I believe this hangs when you have all N workers waiting on input <- url
, and hence there are no more workers taking stuff out of input
. In other words, if 4 URLs fail roughly at the same time, it will hang.
The solution is to send failed URLs to some place that is not the input channel for the workers (to avoid deadlock).

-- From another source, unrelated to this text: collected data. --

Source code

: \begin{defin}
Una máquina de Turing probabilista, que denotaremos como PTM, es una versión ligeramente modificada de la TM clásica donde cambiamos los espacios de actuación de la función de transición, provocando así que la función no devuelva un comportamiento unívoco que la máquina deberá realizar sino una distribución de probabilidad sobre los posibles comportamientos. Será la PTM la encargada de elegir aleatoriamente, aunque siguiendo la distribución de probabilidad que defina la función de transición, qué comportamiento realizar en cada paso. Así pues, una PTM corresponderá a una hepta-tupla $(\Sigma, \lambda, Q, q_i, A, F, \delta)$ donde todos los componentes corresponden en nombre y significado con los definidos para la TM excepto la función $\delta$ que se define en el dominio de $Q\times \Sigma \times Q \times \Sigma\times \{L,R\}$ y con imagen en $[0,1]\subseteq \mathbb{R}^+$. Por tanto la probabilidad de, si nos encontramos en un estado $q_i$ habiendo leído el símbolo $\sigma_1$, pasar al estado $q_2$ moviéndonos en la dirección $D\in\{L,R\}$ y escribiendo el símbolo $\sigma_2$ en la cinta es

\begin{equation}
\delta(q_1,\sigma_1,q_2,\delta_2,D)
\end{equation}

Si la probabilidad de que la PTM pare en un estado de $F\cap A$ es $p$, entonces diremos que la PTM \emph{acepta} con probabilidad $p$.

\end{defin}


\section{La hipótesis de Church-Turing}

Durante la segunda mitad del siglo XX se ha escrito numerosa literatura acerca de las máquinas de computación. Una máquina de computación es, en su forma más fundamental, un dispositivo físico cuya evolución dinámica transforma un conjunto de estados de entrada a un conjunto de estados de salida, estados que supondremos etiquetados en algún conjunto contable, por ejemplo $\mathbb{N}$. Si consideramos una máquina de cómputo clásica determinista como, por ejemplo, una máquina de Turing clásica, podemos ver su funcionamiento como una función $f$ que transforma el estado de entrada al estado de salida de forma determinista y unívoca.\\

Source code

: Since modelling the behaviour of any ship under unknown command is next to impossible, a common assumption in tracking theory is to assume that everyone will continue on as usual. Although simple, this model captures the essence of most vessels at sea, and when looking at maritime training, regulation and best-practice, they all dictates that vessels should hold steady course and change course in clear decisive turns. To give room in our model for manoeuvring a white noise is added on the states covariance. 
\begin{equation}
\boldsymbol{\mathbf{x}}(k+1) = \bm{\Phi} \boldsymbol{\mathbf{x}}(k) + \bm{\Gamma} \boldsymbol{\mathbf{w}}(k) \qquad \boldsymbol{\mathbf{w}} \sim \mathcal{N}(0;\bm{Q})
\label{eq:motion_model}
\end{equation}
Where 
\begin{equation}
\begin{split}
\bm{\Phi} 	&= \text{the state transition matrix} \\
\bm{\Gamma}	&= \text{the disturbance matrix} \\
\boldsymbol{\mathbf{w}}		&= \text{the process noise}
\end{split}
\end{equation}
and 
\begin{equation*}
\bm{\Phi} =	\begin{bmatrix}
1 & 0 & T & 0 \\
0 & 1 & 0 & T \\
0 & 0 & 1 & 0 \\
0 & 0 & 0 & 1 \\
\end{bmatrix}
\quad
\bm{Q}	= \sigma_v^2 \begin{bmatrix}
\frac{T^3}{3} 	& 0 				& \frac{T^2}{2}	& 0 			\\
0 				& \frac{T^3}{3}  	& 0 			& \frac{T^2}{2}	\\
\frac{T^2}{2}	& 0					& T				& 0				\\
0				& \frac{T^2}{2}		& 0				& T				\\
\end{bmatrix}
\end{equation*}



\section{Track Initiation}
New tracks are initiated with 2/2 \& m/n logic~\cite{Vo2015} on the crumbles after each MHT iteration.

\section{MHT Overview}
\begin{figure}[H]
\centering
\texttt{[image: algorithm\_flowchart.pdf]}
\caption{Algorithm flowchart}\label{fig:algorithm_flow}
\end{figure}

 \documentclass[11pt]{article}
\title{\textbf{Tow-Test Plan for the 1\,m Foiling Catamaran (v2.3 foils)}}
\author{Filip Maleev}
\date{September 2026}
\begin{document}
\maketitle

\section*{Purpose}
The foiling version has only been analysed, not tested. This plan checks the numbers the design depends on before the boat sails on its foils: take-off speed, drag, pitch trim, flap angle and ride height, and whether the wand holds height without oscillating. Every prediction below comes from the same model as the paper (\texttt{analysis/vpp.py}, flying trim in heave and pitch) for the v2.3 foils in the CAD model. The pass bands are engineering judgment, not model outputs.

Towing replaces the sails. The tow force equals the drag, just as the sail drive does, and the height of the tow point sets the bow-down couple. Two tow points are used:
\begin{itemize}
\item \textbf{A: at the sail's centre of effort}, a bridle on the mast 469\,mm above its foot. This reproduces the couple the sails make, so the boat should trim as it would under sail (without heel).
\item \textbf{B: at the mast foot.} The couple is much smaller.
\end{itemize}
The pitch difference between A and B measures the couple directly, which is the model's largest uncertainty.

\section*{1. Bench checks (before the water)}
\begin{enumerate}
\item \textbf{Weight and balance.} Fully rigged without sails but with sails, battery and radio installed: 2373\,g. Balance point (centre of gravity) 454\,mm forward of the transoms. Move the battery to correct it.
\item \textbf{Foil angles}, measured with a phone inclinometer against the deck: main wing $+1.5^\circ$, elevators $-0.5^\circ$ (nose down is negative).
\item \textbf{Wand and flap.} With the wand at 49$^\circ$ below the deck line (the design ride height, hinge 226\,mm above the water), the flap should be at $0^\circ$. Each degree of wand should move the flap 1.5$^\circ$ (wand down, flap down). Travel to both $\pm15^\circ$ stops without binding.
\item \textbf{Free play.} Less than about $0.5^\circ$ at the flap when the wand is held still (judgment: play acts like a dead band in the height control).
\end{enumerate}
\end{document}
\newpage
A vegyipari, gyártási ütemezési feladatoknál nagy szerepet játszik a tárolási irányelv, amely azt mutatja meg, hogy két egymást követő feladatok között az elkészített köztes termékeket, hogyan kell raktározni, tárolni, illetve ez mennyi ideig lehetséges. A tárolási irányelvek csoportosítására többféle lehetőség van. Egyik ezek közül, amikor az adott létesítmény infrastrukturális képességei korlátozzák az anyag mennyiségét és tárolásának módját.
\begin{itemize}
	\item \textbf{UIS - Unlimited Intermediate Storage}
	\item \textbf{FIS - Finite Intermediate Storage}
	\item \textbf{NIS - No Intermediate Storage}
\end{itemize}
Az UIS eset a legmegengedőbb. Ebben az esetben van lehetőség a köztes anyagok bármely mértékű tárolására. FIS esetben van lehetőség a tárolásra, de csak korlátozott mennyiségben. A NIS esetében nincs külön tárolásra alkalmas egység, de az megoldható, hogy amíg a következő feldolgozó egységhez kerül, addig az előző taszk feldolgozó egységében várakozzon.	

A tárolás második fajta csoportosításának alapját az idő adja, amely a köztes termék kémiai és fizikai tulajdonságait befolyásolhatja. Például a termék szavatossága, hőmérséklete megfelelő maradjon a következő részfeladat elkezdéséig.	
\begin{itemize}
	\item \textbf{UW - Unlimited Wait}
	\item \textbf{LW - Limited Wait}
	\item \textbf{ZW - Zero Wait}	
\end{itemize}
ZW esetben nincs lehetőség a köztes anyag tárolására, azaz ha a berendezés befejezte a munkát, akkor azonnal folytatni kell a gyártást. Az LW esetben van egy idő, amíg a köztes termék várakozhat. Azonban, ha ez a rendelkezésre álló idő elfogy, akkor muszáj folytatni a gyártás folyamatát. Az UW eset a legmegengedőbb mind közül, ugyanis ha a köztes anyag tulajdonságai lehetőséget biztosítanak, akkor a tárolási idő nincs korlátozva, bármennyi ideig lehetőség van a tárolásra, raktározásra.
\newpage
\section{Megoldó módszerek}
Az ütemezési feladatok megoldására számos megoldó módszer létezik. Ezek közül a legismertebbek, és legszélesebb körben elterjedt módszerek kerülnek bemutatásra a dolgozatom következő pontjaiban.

One possibility is to have a separate failed
channel, with the anonymous goroutine always accepting input from it. Like this (not tested):
package main
func worker(intput chan string, output chan SiteData, failed chan string) {
for url := range input {
// ...
if resp != nil && status == 200 {
output <- processSideData(resp)
} else {
failed <- url
}
}
}
func crawl(urlList []string) {
numWorkers := 4
input := make(chan string)
failed := make(chan string)
output := make(chan SiteData)
// spawn workers
for i := 0; i < numWorkers; i++ {
go worker(input, output, failed)
}
// Dispatch URLs to the workers, also receive failures from them.
go func() {
for {
select {
case input <- urlList[0]:
urlList = urlList[1:]
case url := <-failed:
urlList = append(urlList, url)
}
}
}()
// wait for the results
for {
data := <-output
saveToDB(data)
}
}
func main() {
urlList := loadLinksFromDB()
crawl(urlList)
}
(Note how it is correct, as you say in your commentary, not to use for _, _ = range urlList { // read output }
in your crawl()
function, because URLs can be re-enqueued; but you don’t need select either as far as I can tell.)